◆ Work required:
Pull every line holding the string "Bestätigung" from the records below.

______

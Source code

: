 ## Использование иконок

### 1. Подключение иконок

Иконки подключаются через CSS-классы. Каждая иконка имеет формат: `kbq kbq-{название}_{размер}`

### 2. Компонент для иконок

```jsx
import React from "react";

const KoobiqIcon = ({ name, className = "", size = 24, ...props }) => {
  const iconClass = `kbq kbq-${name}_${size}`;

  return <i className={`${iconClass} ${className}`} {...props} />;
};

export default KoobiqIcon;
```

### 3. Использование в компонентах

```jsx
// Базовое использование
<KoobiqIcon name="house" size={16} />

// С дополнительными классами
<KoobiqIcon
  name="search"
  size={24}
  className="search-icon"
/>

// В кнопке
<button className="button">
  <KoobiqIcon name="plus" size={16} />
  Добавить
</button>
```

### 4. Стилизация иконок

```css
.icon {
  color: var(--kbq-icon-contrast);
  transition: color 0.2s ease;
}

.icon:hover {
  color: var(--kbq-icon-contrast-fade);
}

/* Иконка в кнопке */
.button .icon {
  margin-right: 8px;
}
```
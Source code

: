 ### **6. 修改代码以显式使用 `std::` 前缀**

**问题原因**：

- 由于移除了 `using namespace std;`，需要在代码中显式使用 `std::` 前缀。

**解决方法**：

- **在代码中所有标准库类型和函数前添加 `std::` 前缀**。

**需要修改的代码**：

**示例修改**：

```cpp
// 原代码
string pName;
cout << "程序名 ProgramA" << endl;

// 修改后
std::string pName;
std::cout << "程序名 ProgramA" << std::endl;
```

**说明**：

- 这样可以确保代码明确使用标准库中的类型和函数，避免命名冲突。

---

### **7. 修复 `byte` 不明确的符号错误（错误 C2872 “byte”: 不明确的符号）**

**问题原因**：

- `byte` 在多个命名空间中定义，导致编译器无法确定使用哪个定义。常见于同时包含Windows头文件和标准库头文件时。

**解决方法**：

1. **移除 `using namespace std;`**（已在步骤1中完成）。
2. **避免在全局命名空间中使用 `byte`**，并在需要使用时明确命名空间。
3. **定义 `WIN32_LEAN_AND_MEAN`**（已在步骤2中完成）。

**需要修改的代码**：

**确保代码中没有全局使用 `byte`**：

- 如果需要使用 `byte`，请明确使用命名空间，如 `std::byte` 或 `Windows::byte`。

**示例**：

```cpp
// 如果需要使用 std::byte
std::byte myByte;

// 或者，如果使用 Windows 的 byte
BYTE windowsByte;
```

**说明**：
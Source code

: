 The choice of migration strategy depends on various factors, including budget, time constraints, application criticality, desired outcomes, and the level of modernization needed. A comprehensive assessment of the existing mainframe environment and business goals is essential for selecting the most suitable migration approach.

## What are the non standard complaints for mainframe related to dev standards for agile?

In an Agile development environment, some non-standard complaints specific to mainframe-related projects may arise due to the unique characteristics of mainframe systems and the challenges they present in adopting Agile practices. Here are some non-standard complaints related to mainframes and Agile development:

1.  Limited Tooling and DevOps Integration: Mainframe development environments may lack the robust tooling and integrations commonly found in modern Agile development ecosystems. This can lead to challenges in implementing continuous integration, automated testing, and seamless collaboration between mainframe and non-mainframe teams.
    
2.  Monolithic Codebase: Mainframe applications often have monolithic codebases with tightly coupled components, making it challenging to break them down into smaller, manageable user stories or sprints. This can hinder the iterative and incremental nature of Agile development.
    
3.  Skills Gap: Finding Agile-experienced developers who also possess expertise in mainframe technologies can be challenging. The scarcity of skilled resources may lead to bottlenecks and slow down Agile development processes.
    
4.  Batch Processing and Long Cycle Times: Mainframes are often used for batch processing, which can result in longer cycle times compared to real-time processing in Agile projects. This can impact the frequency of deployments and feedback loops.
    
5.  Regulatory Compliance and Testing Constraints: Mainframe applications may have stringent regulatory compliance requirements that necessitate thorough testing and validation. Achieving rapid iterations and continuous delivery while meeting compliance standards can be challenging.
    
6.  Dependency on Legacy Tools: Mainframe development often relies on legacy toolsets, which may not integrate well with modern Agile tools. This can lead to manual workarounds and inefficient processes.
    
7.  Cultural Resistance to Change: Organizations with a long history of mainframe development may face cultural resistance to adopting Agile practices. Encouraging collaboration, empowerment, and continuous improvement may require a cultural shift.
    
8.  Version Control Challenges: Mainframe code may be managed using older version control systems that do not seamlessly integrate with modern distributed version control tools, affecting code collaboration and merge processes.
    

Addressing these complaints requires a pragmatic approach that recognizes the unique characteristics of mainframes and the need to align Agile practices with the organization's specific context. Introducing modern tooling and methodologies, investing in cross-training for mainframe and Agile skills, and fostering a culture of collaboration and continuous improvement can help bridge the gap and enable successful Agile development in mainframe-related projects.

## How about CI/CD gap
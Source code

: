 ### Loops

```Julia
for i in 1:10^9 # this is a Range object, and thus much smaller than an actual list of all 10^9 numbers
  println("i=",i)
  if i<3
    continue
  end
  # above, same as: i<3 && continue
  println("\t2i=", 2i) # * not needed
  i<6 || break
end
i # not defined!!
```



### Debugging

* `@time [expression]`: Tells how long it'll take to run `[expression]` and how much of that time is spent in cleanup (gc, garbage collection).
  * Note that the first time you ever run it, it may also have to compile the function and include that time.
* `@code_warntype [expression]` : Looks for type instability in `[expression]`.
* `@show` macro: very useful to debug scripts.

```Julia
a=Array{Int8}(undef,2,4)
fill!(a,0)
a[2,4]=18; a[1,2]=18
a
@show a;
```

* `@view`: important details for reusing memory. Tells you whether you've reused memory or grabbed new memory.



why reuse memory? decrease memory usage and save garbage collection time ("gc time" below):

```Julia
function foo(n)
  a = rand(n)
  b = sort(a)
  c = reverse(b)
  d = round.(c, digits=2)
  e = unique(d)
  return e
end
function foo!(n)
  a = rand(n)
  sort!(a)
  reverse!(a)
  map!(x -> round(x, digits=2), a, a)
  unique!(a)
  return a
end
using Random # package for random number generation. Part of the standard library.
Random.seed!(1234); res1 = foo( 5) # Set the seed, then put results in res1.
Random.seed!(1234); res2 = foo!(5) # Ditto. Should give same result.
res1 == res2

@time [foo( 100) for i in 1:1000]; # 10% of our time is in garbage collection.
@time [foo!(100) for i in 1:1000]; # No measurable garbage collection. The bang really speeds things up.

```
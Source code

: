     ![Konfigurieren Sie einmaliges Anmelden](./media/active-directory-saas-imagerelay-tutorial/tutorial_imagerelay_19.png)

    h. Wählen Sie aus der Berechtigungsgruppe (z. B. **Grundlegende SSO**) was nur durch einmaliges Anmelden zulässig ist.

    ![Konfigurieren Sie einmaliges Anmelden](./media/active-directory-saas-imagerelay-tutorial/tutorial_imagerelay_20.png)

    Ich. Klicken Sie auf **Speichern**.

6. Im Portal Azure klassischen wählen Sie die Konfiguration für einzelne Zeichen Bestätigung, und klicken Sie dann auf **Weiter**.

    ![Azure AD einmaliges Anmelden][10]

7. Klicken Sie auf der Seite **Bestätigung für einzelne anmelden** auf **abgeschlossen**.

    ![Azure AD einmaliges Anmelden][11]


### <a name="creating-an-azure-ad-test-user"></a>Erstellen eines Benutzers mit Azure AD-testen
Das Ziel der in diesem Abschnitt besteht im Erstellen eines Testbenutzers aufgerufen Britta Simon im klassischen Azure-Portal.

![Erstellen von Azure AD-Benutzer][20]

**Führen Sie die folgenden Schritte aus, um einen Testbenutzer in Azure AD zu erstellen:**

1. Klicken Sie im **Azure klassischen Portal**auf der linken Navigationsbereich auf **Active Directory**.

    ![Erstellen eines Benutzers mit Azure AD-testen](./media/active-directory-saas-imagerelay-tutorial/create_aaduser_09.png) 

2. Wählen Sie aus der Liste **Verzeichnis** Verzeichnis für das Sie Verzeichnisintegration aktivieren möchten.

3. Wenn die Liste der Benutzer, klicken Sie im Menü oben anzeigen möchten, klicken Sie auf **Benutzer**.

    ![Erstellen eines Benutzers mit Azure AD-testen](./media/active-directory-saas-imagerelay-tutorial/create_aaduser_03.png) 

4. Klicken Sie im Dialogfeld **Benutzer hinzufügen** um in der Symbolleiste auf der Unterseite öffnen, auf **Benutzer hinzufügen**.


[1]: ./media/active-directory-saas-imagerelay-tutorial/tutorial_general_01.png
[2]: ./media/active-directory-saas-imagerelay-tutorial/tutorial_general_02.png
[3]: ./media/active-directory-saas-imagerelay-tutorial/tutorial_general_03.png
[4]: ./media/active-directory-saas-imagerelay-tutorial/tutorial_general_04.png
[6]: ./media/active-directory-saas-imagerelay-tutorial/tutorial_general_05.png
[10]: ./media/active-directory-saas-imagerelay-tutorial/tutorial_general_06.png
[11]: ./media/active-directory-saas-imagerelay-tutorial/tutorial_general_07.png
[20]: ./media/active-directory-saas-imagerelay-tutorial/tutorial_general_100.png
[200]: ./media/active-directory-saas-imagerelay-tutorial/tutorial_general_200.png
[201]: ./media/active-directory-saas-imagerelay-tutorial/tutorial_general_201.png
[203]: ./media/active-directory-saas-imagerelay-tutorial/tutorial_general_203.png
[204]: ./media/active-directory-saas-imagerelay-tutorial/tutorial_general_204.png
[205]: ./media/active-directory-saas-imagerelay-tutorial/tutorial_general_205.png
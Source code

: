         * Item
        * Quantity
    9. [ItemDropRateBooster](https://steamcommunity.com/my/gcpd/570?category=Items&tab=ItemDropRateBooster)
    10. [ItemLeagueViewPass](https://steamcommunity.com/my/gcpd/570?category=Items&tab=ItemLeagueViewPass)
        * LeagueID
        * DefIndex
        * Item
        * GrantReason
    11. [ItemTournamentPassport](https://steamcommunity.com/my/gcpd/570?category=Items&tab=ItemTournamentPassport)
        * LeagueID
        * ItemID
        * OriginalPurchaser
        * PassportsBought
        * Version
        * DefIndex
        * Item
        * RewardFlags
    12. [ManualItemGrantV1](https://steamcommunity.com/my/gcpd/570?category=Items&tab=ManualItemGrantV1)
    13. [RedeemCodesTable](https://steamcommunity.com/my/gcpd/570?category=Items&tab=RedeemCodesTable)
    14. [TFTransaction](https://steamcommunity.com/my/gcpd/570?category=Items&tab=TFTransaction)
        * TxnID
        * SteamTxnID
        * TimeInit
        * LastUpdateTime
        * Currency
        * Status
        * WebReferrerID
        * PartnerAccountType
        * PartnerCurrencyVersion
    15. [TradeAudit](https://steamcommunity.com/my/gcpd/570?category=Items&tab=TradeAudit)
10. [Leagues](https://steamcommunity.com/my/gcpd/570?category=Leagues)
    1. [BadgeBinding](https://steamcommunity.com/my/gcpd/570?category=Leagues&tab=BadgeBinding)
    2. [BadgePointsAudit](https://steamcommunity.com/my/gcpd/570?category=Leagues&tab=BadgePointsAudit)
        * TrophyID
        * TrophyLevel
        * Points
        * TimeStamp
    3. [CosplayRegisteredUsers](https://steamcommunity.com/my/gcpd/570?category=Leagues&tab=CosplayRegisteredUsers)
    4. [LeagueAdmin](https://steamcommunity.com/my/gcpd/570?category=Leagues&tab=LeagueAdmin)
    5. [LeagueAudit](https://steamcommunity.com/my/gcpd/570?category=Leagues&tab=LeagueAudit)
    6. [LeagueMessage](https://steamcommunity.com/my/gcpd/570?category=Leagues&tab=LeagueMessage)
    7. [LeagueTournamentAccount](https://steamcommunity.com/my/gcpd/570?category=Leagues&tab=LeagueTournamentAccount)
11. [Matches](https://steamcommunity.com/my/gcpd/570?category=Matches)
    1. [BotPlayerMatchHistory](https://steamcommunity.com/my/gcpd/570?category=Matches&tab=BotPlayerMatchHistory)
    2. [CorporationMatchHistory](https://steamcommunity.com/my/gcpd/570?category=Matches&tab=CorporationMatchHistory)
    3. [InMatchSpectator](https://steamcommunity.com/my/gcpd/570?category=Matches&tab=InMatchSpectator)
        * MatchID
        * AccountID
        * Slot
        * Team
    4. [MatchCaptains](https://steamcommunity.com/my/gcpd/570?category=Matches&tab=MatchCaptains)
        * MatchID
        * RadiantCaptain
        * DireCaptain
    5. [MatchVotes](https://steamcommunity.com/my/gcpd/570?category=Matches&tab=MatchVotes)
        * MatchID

______

◆ Written response:
6. Im Portal Azure klassischen wählen Sie die Konfiguration für einzelne Zeichen Bestätigung, und klicken Sie dann auf **Weiter**.
7. Klicken Sie auf der Seite **Bestätigung für einzelne anmelden** auf **abgeschlossen**.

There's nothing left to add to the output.